**Information given:**
↓↓↓

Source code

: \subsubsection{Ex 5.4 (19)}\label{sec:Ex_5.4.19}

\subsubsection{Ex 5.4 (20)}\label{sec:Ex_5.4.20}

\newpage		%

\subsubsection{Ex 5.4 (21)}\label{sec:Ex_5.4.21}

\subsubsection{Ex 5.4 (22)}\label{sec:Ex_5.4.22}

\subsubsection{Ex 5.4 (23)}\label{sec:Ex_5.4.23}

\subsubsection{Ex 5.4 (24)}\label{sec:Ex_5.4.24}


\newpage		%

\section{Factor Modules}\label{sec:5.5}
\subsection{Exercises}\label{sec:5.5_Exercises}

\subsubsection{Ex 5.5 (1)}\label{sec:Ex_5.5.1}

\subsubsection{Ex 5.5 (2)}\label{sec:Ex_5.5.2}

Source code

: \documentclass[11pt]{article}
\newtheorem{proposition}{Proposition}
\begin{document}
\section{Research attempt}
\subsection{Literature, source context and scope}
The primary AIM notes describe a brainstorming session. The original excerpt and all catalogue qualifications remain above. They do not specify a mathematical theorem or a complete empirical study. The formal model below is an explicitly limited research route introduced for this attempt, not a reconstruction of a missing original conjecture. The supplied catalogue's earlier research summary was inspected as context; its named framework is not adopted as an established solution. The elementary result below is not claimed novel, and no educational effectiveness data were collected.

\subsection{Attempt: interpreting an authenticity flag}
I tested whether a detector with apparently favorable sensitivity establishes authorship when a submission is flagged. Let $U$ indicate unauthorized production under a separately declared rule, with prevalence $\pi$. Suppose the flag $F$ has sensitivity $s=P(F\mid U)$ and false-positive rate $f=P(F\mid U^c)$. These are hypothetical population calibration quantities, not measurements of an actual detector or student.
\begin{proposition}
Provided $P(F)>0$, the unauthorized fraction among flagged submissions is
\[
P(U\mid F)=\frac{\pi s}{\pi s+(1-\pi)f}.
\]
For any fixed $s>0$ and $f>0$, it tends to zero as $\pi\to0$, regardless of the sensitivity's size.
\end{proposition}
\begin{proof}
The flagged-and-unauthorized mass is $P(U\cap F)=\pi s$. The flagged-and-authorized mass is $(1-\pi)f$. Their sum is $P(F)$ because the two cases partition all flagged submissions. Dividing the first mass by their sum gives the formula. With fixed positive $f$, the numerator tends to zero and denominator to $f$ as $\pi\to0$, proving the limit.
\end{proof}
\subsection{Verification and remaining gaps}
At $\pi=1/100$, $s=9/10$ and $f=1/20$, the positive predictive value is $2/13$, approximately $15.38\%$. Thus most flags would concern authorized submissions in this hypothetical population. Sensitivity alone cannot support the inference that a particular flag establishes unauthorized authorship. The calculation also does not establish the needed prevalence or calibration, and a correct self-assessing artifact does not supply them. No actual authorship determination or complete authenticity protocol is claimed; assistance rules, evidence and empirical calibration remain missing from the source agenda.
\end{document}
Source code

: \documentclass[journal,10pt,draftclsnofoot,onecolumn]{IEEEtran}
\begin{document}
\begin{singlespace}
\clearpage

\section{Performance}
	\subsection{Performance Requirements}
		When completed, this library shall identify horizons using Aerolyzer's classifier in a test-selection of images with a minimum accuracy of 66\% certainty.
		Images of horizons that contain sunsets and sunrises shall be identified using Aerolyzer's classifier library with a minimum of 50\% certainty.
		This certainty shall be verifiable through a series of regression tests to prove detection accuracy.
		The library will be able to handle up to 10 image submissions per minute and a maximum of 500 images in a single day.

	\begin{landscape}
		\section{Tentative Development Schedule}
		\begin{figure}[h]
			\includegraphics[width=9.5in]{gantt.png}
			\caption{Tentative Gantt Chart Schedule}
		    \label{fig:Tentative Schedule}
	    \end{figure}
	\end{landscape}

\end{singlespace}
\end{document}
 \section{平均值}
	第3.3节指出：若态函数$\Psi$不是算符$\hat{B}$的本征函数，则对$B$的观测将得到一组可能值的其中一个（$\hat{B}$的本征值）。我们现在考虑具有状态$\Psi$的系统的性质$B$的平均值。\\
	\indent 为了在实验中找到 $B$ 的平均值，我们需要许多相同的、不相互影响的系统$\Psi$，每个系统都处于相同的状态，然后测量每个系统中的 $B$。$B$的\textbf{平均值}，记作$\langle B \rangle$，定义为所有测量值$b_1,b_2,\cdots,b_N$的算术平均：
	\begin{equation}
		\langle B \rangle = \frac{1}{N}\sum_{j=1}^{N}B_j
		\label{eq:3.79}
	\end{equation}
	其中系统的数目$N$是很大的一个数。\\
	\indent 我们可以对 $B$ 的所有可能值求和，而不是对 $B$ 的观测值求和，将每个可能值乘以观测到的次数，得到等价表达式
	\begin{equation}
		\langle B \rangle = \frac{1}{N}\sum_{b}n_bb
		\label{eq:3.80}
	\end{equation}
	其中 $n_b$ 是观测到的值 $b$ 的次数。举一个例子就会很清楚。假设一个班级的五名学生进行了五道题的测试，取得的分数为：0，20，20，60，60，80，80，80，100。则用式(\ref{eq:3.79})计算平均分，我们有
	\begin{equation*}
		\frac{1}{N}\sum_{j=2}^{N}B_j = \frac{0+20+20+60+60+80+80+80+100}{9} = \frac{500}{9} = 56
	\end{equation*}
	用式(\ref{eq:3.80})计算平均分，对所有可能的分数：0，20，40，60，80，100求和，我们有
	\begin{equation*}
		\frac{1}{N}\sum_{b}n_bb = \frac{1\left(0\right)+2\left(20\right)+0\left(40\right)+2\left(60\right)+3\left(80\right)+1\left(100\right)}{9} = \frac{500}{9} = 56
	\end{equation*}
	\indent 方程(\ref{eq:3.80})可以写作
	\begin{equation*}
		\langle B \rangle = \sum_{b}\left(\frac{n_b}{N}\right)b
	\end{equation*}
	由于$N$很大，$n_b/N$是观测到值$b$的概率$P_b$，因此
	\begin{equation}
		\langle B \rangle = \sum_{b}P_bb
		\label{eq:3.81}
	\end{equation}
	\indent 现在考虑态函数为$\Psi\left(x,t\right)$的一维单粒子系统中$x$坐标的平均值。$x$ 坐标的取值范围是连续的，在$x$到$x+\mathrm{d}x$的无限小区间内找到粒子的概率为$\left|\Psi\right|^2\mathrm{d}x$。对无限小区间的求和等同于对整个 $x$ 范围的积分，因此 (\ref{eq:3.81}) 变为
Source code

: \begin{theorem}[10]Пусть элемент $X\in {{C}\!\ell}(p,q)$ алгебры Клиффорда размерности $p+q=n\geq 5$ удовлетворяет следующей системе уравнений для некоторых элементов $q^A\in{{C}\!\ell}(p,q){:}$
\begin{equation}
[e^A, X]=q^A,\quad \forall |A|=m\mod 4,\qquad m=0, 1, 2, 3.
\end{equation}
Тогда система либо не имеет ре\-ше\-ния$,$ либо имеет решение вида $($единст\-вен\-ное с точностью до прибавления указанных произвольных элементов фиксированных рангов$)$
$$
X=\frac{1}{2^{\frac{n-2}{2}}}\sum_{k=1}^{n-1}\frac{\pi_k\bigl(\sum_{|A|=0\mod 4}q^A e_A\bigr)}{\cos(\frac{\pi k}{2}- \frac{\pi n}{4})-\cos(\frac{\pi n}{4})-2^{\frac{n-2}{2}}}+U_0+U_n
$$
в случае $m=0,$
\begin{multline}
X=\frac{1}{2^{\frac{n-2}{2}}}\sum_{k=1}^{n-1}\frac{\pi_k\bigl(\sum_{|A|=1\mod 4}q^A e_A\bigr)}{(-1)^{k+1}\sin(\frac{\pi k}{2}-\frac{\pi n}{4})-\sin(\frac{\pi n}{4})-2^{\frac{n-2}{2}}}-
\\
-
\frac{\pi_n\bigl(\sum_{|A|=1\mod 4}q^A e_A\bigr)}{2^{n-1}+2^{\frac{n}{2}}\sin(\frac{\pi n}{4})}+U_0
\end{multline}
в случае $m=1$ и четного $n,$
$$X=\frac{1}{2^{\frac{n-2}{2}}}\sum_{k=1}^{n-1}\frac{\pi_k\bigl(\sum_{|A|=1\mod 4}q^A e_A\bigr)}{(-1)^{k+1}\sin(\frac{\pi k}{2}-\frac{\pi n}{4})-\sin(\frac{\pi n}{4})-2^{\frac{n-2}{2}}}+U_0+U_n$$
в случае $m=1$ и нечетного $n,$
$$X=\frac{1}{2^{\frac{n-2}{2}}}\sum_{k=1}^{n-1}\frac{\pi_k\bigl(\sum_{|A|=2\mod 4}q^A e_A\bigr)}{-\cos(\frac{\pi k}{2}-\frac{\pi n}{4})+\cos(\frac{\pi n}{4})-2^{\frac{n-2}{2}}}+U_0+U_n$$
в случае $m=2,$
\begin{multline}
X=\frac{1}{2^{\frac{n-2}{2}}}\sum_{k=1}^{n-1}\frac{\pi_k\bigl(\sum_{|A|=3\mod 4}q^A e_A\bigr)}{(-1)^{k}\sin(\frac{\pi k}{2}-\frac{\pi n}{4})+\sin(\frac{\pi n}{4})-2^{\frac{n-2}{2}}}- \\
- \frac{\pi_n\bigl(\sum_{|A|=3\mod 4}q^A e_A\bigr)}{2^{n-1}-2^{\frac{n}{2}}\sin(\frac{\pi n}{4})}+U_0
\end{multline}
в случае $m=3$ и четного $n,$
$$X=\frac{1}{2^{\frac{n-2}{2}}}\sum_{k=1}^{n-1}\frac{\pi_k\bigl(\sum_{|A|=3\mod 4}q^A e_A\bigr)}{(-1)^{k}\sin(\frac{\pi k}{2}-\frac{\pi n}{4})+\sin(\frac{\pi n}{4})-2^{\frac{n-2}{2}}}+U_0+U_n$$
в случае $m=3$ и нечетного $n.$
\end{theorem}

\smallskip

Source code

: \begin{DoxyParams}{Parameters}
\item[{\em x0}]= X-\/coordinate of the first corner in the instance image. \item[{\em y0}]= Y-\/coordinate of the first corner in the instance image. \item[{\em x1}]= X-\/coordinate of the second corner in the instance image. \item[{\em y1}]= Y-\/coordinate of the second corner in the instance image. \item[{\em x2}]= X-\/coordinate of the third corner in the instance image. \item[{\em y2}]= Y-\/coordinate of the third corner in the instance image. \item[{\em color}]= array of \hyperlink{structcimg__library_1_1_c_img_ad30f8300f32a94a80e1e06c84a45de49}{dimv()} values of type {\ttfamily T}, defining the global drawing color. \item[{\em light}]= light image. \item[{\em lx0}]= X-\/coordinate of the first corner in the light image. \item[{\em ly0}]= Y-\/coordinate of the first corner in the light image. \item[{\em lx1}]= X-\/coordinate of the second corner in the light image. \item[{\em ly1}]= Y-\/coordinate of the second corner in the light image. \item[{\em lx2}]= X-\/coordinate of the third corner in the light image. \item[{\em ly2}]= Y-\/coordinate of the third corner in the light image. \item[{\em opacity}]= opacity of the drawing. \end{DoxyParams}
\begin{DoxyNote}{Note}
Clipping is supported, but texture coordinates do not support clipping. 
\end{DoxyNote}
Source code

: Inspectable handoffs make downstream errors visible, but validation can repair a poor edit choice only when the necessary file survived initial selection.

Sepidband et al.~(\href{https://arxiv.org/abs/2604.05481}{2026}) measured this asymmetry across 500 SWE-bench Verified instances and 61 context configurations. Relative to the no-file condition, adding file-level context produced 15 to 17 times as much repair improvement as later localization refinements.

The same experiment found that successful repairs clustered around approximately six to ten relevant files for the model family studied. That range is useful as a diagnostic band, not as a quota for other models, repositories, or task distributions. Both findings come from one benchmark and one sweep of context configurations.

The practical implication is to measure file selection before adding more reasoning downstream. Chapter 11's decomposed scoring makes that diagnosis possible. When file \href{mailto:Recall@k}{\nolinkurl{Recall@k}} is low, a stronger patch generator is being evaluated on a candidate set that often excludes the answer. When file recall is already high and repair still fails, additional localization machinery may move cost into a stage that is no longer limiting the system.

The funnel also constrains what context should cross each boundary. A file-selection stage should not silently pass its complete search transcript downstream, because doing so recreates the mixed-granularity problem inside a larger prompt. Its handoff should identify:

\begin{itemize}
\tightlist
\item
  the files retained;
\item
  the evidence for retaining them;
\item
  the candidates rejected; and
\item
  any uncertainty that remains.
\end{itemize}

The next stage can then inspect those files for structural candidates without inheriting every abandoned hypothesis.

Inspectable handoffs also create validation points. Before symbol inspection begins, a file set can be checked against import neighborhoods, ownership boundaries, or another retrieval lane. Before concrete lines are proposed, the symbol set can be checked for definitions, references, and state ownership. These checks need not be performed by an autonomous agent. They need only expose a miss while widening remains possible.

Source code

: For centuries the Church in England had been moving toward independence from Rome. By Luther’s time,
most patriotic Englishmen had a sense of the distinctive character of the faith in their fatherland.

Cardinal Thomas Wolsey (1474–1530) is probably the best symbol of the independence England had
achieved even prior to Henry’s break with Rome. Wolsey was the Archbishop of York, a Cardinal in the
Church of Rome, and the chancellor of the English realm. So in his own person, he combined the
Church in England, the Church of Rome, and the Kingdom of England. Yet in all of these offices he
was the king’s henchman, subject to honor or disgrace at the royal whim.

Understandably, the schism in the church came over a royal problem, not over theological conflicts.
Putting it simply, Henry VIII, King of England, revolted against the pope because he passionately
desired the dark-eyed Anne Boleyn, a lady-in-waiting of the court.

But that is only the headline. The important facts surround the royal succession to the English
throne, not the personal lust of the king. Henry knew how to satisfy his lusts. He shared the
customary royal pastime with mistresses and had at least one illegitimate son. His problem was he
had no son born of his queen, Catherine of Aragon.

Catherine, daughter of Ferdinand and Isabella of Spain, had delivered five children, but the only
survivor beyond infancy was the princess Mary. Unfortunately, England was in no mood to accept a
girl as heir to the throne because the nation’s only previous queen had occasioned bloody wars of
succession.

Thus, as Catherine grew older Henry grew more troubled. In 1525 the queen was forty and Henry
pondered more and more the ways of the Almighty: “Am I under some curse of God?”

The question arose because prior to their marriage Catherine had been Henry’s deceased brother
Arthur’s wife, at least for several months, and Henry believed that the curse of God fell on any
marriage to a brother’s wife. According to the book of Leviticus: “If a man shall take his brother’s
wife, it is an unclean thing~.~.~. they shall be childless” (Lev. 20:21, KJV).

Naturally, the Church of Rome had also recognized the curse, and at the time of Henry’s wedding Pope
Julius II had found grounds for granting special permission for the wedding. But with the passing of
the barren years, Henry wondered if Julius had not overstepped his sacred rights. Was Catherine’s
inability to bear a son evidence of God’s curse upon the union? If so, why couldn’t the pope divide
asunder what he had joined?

↑↑↑

**Exercise:**
Work through the entries, filtering for the string "Cardinal", and copy each line that holds it.

**Result of this task:**
Cardinal Thomas Wolsey (1474–1530) is probably the best symbol of the independence England had
achieved even prior to Henry’s break with Rome. Wolsey was the Archbishop of York, a Cardinal in the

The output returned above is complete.